But who’s right? The end of any of these analyses is only
ever death, that unfortunate point in time where the mechanical workings of our
fragile carbon-based bodies just wink out. Moments before this moribund winking
we are afforded mere nanominutes and microchrons to decide whether what we
chose to spend our petaminutes and megachrons on were entirely worthy. And,
more often than not, the conclusion we come to is, “Shit. Can I go back and do
this over?”
Having seen time and again a soul reach said point and utter
such words I’ve come to a different conclusion: life isn’t a system. Life is
just a series of events that are undeniably interconnected but by no means
traveling in any predictable manner. Life is a vessel for ambition and opportunity,
a manifestation of metaphysics sandwiched between the dirty necessity of a
physical world and the pure desire for an imagined one. This means that, at its
core, life is about work, work is about fulfillment, and fulfillment is about
satisfaction. And satisfaction is defined by fun.
Cargo: The Quest for
Gravity seems to agree.
DIY NETWORK
Whatever goals you have in Cargo are subordinate to one thing: Fun. As axiomatic as this is, Cargo is the only game bold enough to
proclaim it so explicitly. So while the idea of making Fun the Key to Fun in a
game that is presumably being played in order to have Fun is so ridiculously
redundant, absurd, and childish, it’s only so at face value. Dig deeper and you’ll
find more. Much more.
The idea that Fun is an end in itself is, by itself, not a
difficult idea to grapple with. This makes playing Cargo easy to accept. So in spite of Flawkes’ rather slippery ambulance
and the buddies increasing creepiness, Cargo
never really trips one’s instinctual see-a-chubby-nude-short-guy gag reflex. And,
of course, observant readers will note that I’ve made a leap of logic here by
describing the game’s aesthetic by way of its design philosophy, which is good
because I’m about to get much, much more indirect.
Cargo’s primary
means of interaction is building and driving vehicles of various kinds in order
to fulfill the needs of chubby nude short men in a world where nothing makes
sense. Gravity has lost its grip on reality because the earth has ceased
spinning, but the vehicles you build and your chubboshortnude passengers are
still subject to its whims. At the same time, these chubboshortnudes produce
Fun, which can be consumed in order to reinstate the power of gravity. By this
logic, the power of gravity exists within the chubboshortnudes by virtue of
their ability to produce the very thing that can be used to revitalize it. In
the same way, it also exists in you.
What does this mean? It means that the goal in gravity isn’t
simply a matter of Fun, it’s a matter of life and death. Cargo: The Quest for Gravity should instead be called Cargo: The Game about Life and Shit as Told Through
the Lives of Chubby Short Nude Guys Who Enjoy Being Pleasured by a Short-Haired
Engineeress Until They Explode because that’s exactly what it is. In Cargo Fun isn’t called Fun just because
Fun is a fun word. It’s called Fun because there’s no other word that more
closely matches the reality of life: that all pursuits are in the name of
the production of fun. It’s not that fun is spontaneously found; it must be
created, it must be mined, it must be serviced out of the hearts, minds, and
exploding bungholes of all God’s creatures, and that even at the end of the world,
when the humblest of these creatures are but retarded imitations of the
glorious hypersexualized beings that we are today, this objective will not
change.
And on top of all this lies the idea that the production of fun is in fact an extrinsic reward as well as an intrinsic one, but the one that contains usable, productive value is in fact the kind that is received and not the kind experienced. By insinuating that Fun is in fact a currency exchanged or resource mined as opposed to an intrinsic value agreed upon and self-evident in all creatures, Cargo implies that Fun is not truly valuable unless it's the kind that you're helping other people have, even if those people happen to be the most repulsive beings in the known universe. So while it never outright denies the idea that you can't have fun by yourself, it unequivocally states that real Fun, equitable, exchangeable, for legal tender Fun can only be found in the service of others.

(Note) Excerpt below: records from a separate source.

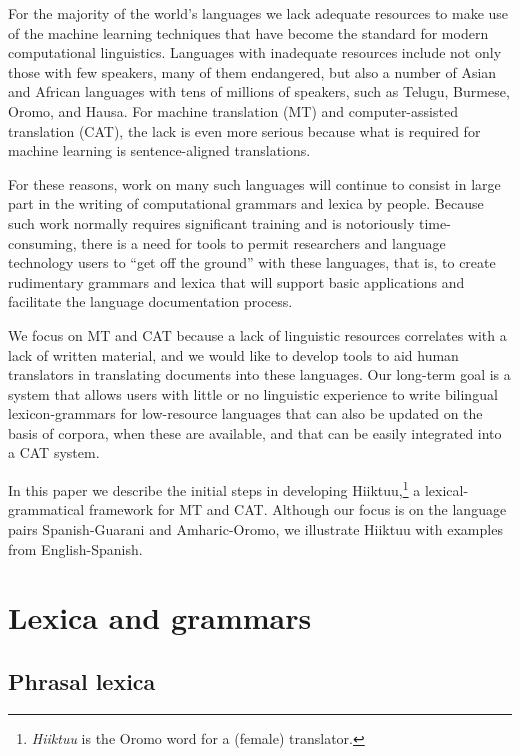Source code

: \documentclass[11pt, a4paper]{article}
\begin{document}
For the majority of the world's languages we lack
adequate resources to make use of the machine learning techniques that
have become the standard for modern computational linguistics.
Languages with inadequate resources include not only those with few
speakers, many of them endangered, but also a number of Asian and African languages with tens of
millions of speakers, such as Telugu, Burmese, Oromo, and Hausa.
For machine translation (MT) and computer-assisted translation (CAT),
the lack is even more serious because what is
required for machine learning is sentence-aligned translations.

For these reasons, work on many such languages will continue to
consist in large part in the writing of computational grammars and
lexica by people.
Because such work normally requires significant training and is
notoriously time-consuming, there is a need for tools to permit
researchers and language technology users to ``get off the ground''
with these languages, that is, to create rudimentary grammars and lexica that
will support basic applications and facilitate the language documentation process.

We focus on MT and CAT because a lack of linguistic resources correlates with a lack of written material, and
we would like to develop tools to aid human translators in translating documents into these languages.
Our long-term goal is a system that allows users with little or no linguistic experience
to write bilingual lexicon-grammars
for low-resource languages that can also be updated on the basis of corpora,
when these are available, and that can be easily integrated into a CAT system.

In this paper we describe the initial steps in developing Hiiktuu,\footnote{\textit{Hiiktuu} is the Oromo
word for a (female) translator.} a lexical-grammatical framework for MT and CAT.
Although our focus is on the language pairs Spanish-Guarani and Amharic-Oromo, we illustrate
Hiiktuu with examples from English-Spanish.

\section{Lexica and grammars}

\subsection{Phrasal lexica}
\label{subsect:phrase}
\end{document}
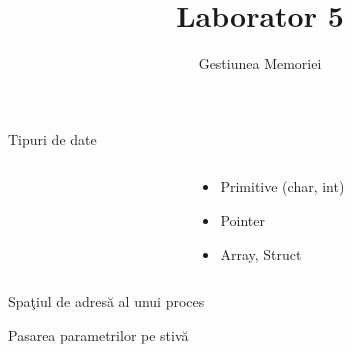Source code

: \documentclass{so.cs.pub.ro}
\title[Laborator 5]{Laborator 5}
\subtitle{Gestiunea Memoriei}
\begin{document}
\frame{\titlepage}

\begin{frame}{Tipuri de date}
\begin{columns}
\begin{column}[1]{0.55\textwidth}
\end{column}
\begin{column}[1]{0.4\textwidth}
      \begin{itemize}
        \item Primitive (char, int)
        \item Pointer 
        \item Array, Struct 
      \end{itemize}
\end{column}
\end{columns}
\end{frame}

\begin{frame}{Spaţiul de adresă al unui proces}
\end{frame}

\begin{frame}{Pasarea parametrilor pe stivă}
\end{frame}
\end{document}
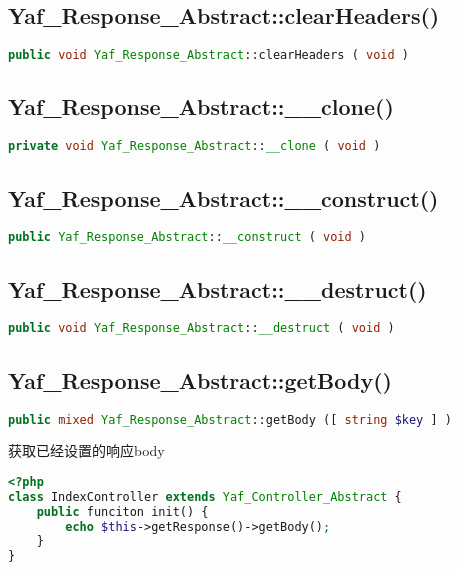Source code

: \subsection{Yaf\_Response\_Abstract::clearHeaders()}



\begin{lstlisting}[language=PHP]
public void Yaf_Response_Abstract::clearHeaders ( void )
\end{lstlisting}



\subsection{Yaf\_Response\_Abstract::\_\_clone()}


\begin{lstlisting}[language=PHP]
private void Yaf_Response_Abstract::__clone ( void )
\end{lstlisting}


\subsection{Yaf\_Response\_Abstract::\_\_construct()}


\begin{lstlisting}[language=PHP]
public Yaf_Response_Abstract::__construct ( void )
\end{lstlisting}

\subsection{Yaf\_Response\_Abstract::\_\_destruct()}


\begin{lstlisting}[language=PHP]
public void Yaf_Response_Abstract::__destruct ( void )
\end{lstlisting}

\subsection{Yaf\_Response\_Abstract::getBody()}

\begin{lstlisting}[language=PHP]
public mixed Yaf_Response_Abstract::getBody ([ string $key ] )
\end{lstlisting}

获取已经设置的响应body


\begin{lstlisting}[language=PHP]
<?php
class IndexController extends Yaf_Controller_Abstract {
    public funciton init() {
        echo $this->getResponse()->getBody();
    }
}
\end{lstlisting}

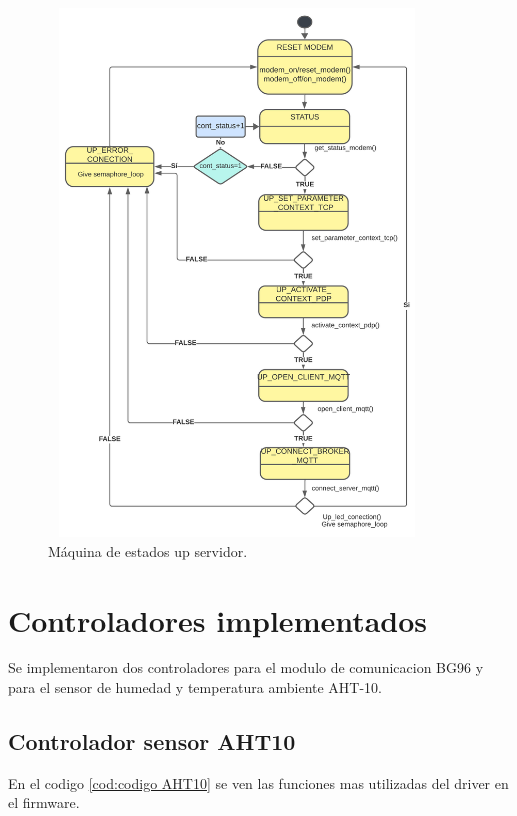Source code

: \begin{figure}[t!]
  \centering
	\includegraphics[width=10cm, height=14cm]{./Figures/SM up server.png}
	\caption{Máquina de estados up servidor.}
	\label{fig:Maquina de estados up servidor}
\end{figure}

\section{Controladores implementados}
Se implementaron dos controladores para el modulo de comunicacion BG96 y para el sensor de humedad y temperatura ambiente AHT-10.

\subsection{Controlador sensor AHT10} 
En el codigo \ref{cod:codigo AHT10} se ven las funciones mas utilizadas del driver en el firmware.

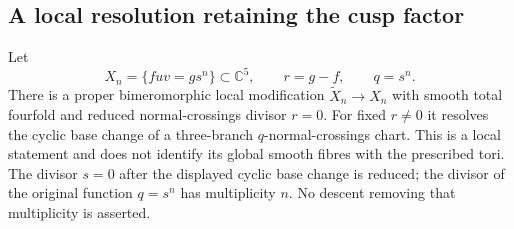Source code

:\subsection{A local resolution retaining the cusp factor}

\begin{proposition}\label{push:src:B.4.22}
\label{push:B422}
Let
\[
 X_n=\{fuv=g s^n\}\subset\mathbb C^5,
 \qquad r=g-f,\qquad q=s^n.
\]
There is a proper bimeromorphic local modification
$\widetilde X_n\to X_n$ with smooth total fourfold
and reduced normal-crossings divisor $r=0$.
For fixed $r\ne0$ it resolves the cyclic base change
of a three-branch $q$-normal-crossings chart.
This is a local statement and does not identify its
global smooth fibres with the prescribed tori.
The divisor $s=0$ after the displayed cyclic base change
is reduced; the divisor of the original function $q=s^n$
has multiplicity $n$. No descent removing that multiplicity
is asserted.
\end{proposition}

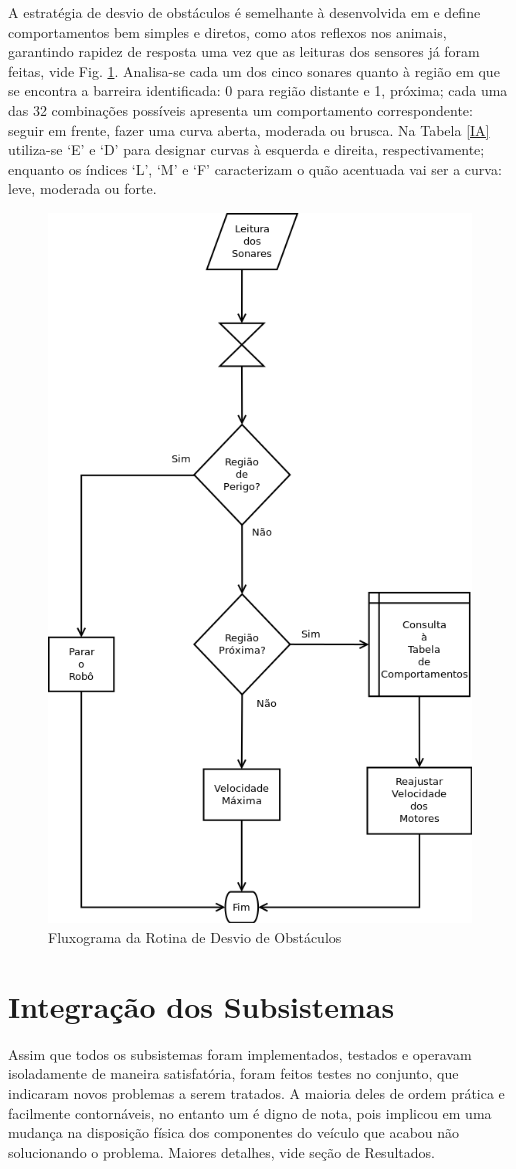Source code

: A estratégia de desvio de obstáculos é semelhante à desenvolvida em \cite{Artigo_1} e define comportamentos bem simples e diretos, como atos reflexos 
nos animais, garantindo rapidez de resposta uma vez que as leituras dos sensores já foram feitas, vide Fig. \ref{ObstAvoid}.
Analisa-se cada um dos cinco sonares quanto à região em que se encontra a barreira identificada: 0 para região distante e 1, próxima;
cada uma das 32 combinações possíveis apresenta um comportamento correspondente: seguir em frente, fazer uma curva aberta, moderada ou brusca.
Na Tabela \ref{IA} utiliza-se \textquoteleft E\textquoteright{} e  \textquoteleft D\textquoteright{} para designar curvas à esquerda e direita, 
respectivamente; enquanto os índices \textquoteleft L\textquoteright{},  \textquoteleft M\textquoteright{} e \textquoteleft F\textquoteright{} 
caracterizam o quão acentuada vai ser a curva: leve, moderada ou forte. %

  \begin{figure}[H]
    \centering
    \includegraphics[width=0.5 \linewidth]{../../Imagens/ObstAvoid.png}
    \caption{Fluxograma da Rotina de Desvio de Obstáculos}
    \label{ObstAvoid}
  \end{figure}
  
\section{Integração dos Subsistemas}
Assim que todos os subsistemas foram implementados, testados e operavam isoladamente de maneira satisfatória, foram feitos testes no conjunto, que 
indicaram novos problemas a serem tratados. 
A maioria deles de ordem prática e facilmente contornáveis, no entanto um é digno de nota, pois implicou em uma mudança na disposição física dos 
componentes do veículo que acabou não solucionando o problema. Maiores detalhes, vide seção de Resultados.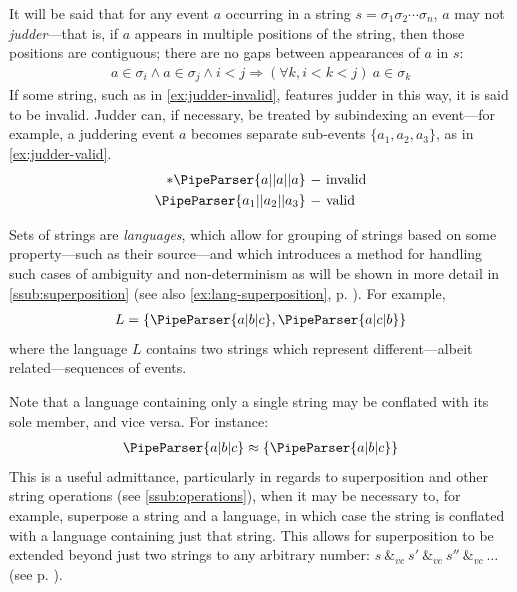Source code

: \documentclass[a4paper,12pt,leqno]{article}
\newcommand{\vph}[1]{\vphantom{#1}}
\newcommand{\ebox}[1]{\fbox{$\vph{'(),}#1$}}
\newcommand{\spvc}{~\&_{v\!c}~}
\newcommand{\EventString}[1]{%
	\renewcommand*{\do}[1]{\ebox{##1}}%
	\PipeParser{#1}%
}
\begin{document}
It will be said that for any event $a$ occurring in a string $s = \sigma_1\sigma_2\cdots\sigma_n$, $a$ may not \textit{judder}---that is, if $a$ appears in multiple positions of the string, then those positions are contiguous; there are no gaps between appearances of $a$ in $s$:
\begin{align}\label{impl:contiguous-events}
	a \in \sigma_i \wedge a \in \sigma_j \wedge i < j \Longrightarrow (\forall k, i < k < j)~ a \in \sigma_k
\end{align}
If some string, such as in \cref{ex:judder-invalid}, features judder in this way, it is said to be invalid. Judder can, if necessary, be treated by subindexing an event---for example, a juddering event $a$ becomes separate sub-events $\{a_1, a_2, a_3\}$, as in \cref{ex:judder-valid}.
\begin{subequations}
	\begin{align}
		* \EventString{a|{}|a|{}|a}\label{ex:judder-invalid} ~-~& \text{invalid}\\
		\EventString{a_1|{}|a_2|{}|a_3}\label{ex:judder-valid} ~-~& \text{valid}
	\end{align}
\end{subequations}

Sets of strings are \textit{languages}, which allow for grouping of strings based on some property---such as their source---and which introduces a method for handling such cases of ambiguity and non-determinism as will be shown in more detail in \cref{ssub:superposition} (see also \cref{ex:lang-superposition}, p. \pageref{ex:lang-superposition}). For example,
\begin{align}
	L = \{\EventString{a|b|c}, \EventString{a|c|b}\}
\end{align}
where the language $L$ contains two strings which represent different---albeit related---sequences of events.

Note that a language containing only a single string may be conflated with its sole member, and vice versa. For instance:
\begin{align}
	\EventString{a|b|c} \approx \{\EventString{a|b|c}\}
\end{align}
This is a useful admittance, particularly in regards to superposition and other string operations (see \cref{ssub:operations}), when it may be necessary to, for example, superpose a string and a language, in which case the string is conflated with a language containing just that string. This allows for superposition to be extended beyond just two strings to any arbitrary number: $s \spvc s' \spvc s'' \spvc \ldots$ (see p. \pageref{def:vc-superposition}).\label{pt:conflation}
\end{document}
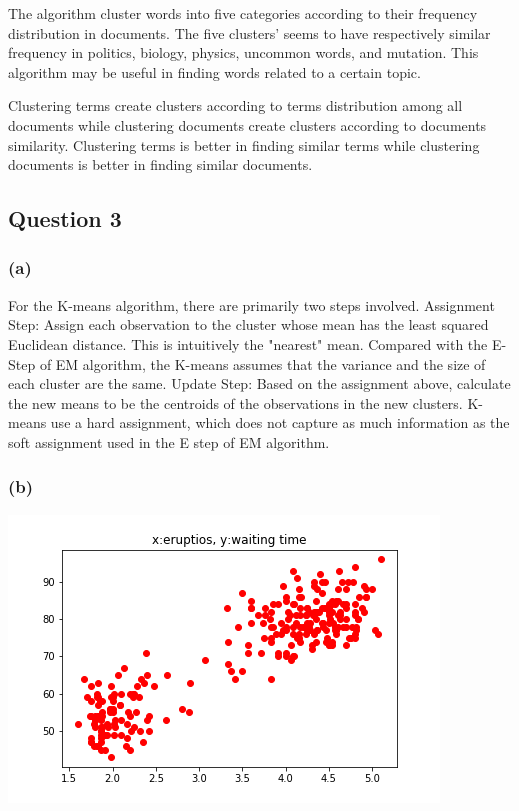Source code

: \documentclass[12pt]{article}
\begin{document}
{\medskip


The algorithm cluster words into five categories according to their frequency distribution in documents. The five clusters' seems to have respectively similar frequency in politics, biology, physics, uncommon words, and mutation. This algorithm may be useful in finding words related to a certain topic.

Clustering terms create clusters according to terms distribution among all documents while clustering documents create clusters according to documents similarity. Clustering terms is better in finding similar terms while clustering documents is better in finding similar documents.

\subsection*{Question 3}
\subsubsection*{(a)}
For the K-means algorithm, there are primarily two steps involved. 
\newline
Assignment Step: Assign each observation to the cluster whose mean has the least squared Euclidean distance. This is intuitively the "nearest" mean. Compared with the E-Step of EM algorithm, the K-means assumes that the variance and the size of each cluster are the same.
\newline
Update Step: Based on the assignment above, calculate the new means to be the centroids of the observations in the new clusters. K-means use a hard assignment, which does not capture as much information as the soft assignment used in the E step of EM algorithm. 

\subsubsection*{(b)}
\begin{center}
\includegraphics[scale=0.8]{P3/data_on_2D_plane.png}
\end{center}

}
\end{document}
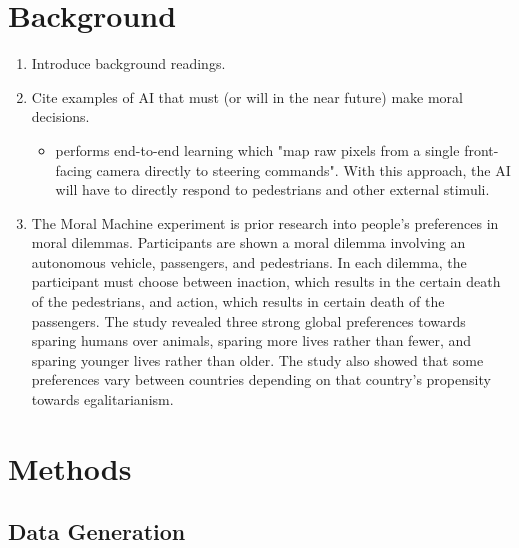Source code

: \documentclass{report}
\begin{document}
\chapter{Background}

\begin{enumerate}
    \item Introduce background readings.
    
    \item Cite examples of AI that must (or will in the near future) make moral decisions.
    \begin{itemize}
        \item \cite{bojarski2016end} performs end-to-end learning which "map raw pixels from a
        single front-facing camera directly to steering commands". With this approach, the AI will
        have to directly respond to pedestrians and other external stimuli.
    \end{itemize}
    
    \item The Moral Machine experiment \cite{awad2018moral} is prior research into people's
    preferences in moral dilemmas. Participants are shown a moral dilemma involving an autonomous
    vehicle, passengers, and pedestrians. In each dilemma, the participant must choose between
    inaction, which results in the certain death of the pedestrians, and action, which results in
    certain death of the passengers. The study revealed three strong global preferences towards
    sparing humans over animals, sparing more lives rather than fewer, and sparing younger lives
    rather than older. The study also showed that some preferences vary between countries depending
    on that country's propensity towards egalitarianism.
\end{enumerate}

\chapter{Methods}

\section{Data Generation}
\end{document}
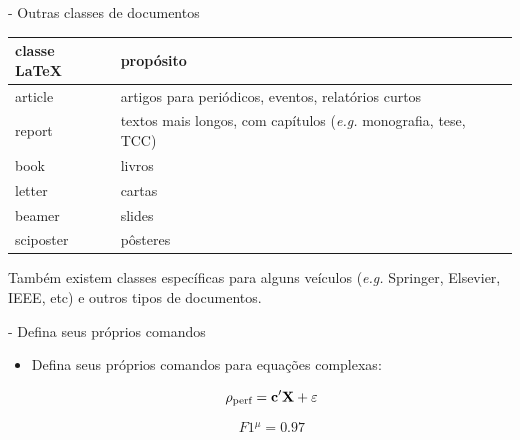 \documentclass[xcolor=table]{beamer}
\begin{document}
\begin{frame}[fragile]{\insertsubsection{} - Outras classes de documentos}
	\begin{center}
	  \begin{tabular}{l|p{}}
	     \hline \hline
	     classe \LaTeX &  prop\'osito \\
	     \hline \hline
	     article &  artigos para periódicos, eventos, relatórios curtos \\
	     report  & textos mais longos, com capítulos (\emph{e.g.} monografia, tese, TCC)\\
	     book    & livros \\
	     letter  & cartas \\
	     beamer  &   slides \\
	     sciposter &        pôsteres \\
	     \hline
	  \end{tabular}
	\end{center}
   Também existem classes específicas para alguns veículos  (\emph{e.g.}
  Springer, Elsevier, IEEE, etc) e outros tipos de documentos.
\end{frame}

		
\begin{frame}[fragile]{\insertsubsection{} - Defina seus próprios comandos}
	\begin{itemize}
		\item Defina seus próprios comandos para equações complexas:
		\begin{exampletwouptiny}
			\newcommand{\rperf}{%
			  \rho_{\text{perf}}}
			
			\newcommand{\fm}{
			  \textit{F1$^\mu$}}

			$$
			\rperf = {\bf c}'{\bf X} + \varepsilon
			$$
			
			$$ \fm = 0.97 $$

		\end{exampletwouptiny}
	\end{itemize}
\end{frame}
\end{document}

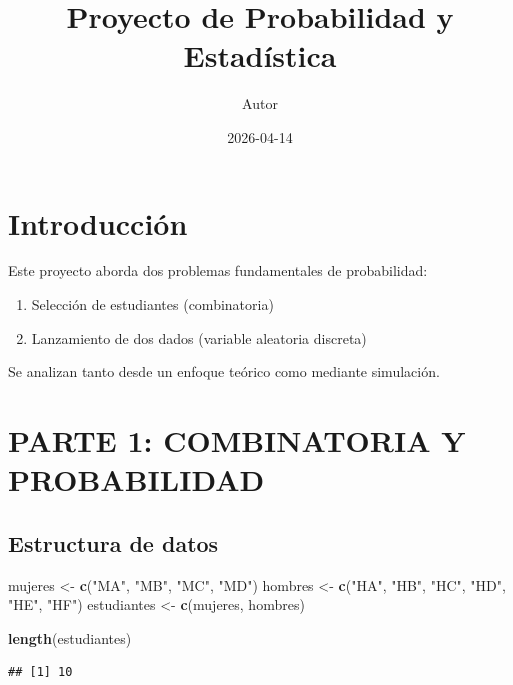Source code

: \documentclass[
]{article}
\title{Proyecto de Probabilidad y Estadística}
\author{Autor}
\date{2026-04-14}
\newenvironment{Shaded}{\begin{snugshade}}{\end{snugshade}}
\newcommand{\FunctionTok}[1]{\textcolor[rgb]{0.13,0.29,0.53}{\textbf{#1}}}
\newcommand{\NormalTok}[1]{#1}
\newcommand{\OtherTok}[1]{\textcolor[rgb]{0.56,0.35,0.01}{#1}}
\newcommand{\StringTok}[1]{\textcolor[rgb]{0.31,0.60,0.02}{#1}}
\providecommand{\tightlist}{%
  \setlength{\itemsep}{0pt}\setlength{\parskip}{0pt}}
\begin{document}
\maketitle

{
\setcounter{tocdepth}{3}
\tableofcontents
}
\section{Introducción}\label{introducciuxf3n}

Este proyecto aborda dos problemas fundamentales de probabilidad:

\begin{enumerate}
\def\labelenumi{\arabic{enumi}.}
\tightlist
\item
  Selección de estudiantes (combinatoria)
\item
  Lanzamiento de dos dados (variable aleatoria discreta)
\end{enumerate}

Se analizan tanto desde un enfoque teórico como mediante simulación.

\section{PARTE 1: COMBINATORIA Y
PROBABILIDAD}\label{parte-1-combinatoria-y-probabilidad}

\subsection{Estructura de datos}\label{estructura-de-datos}

\begin{Shaded}
\begin{Highlighting}[]
\NormalTok{mujeres }\OtherTok{\textless{}{-}} \FunctionTok{c}\NormalTok{(}\StringTok{"MA"}\NormalTok{, }\StringTok{"MB"}\NormalTok{, }\StringTok{"MC"}\NormalTok{, }\StringTok{"MD"}\NormalTok{)}
\NormalTok{hombres }\OtherTok{\textless{}{-}} \FunctionTok{c}\NormalTok{(}\StringTok{"HA"}\NormalTok{, }\StringTok{"HB"}\NormalTok{, }\StringTok{"HC"}\NormalTok{, }\StringTok{"HD"}\NormalTok{, }\StringTok{"HE"}\NormalTok{, }\StringTok{"HF"}\NormalTok{)}
\NormalTok{estudiantes }\OtherTok{\textless{}{-}} \FunctionTok{c}\NormalTok{(mujeres, hombres)}

\FunctionTok{length}\NormalTok{(estudiantes)}
\end{Highlighting}
\end{Shaded}

\begin{verbatim}
## [1] 10
\end{verbatim}
\end{document}
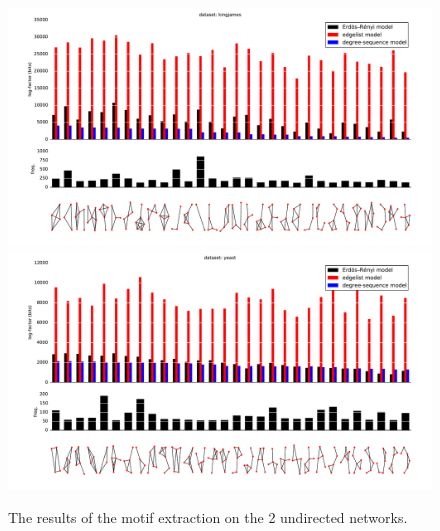 \begin{figure}[h]
  \includegraphics[width=\textwidth]{./images/kingjames/compare-plot.pdf}\\
  \includegraphics[width=\textwidth]{./images/yeast/compare-plot.pdf}\\
  \caption{The results of the motif extraction on the 2 undirected networks.}
  \label{figure:plot-und}
\end{figure}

And on top of all this lies the idea that the production of fun is in fact an extrinsic reward as well as an intrinsic one, but the one that contains usable, productive value is in fact the kind that is received and not the kind experienced. By insinuating that Fun is in fact a currency exchanged or resource mined as opposed to an intrinsic value agreed upon and self-evident in all creatures, Cargo implies that Fun is not truly valuable unless it's the kind that you're helping other people have, even if those people happen to be the most repulsive beings in the known universe. So while it never outright denies the idea that you can't have fun by yourself, it unequivocally states that real Fun, equitable, exchangeable, for legal tender Fun can only be found in the service of others.
PROFUNDITY WITHOUT
PROFANITY
What little is left after understanding the point of this
game is by and large pointless, as are most things. But that doesn’t mean Cargo lacks depth or playability. Its
focus on providing a powerful, if somewhat obtuse, design-and-build mechanic, a
number of varied environments, and a gentle, easygoing aesthetic wrapping make
it palatable enough to simply enjoy watching. But the journey to understanding
the message of Cargo is one that will
not soon be forgotten, and that’s something that can’t really be said for too
many games nowadays.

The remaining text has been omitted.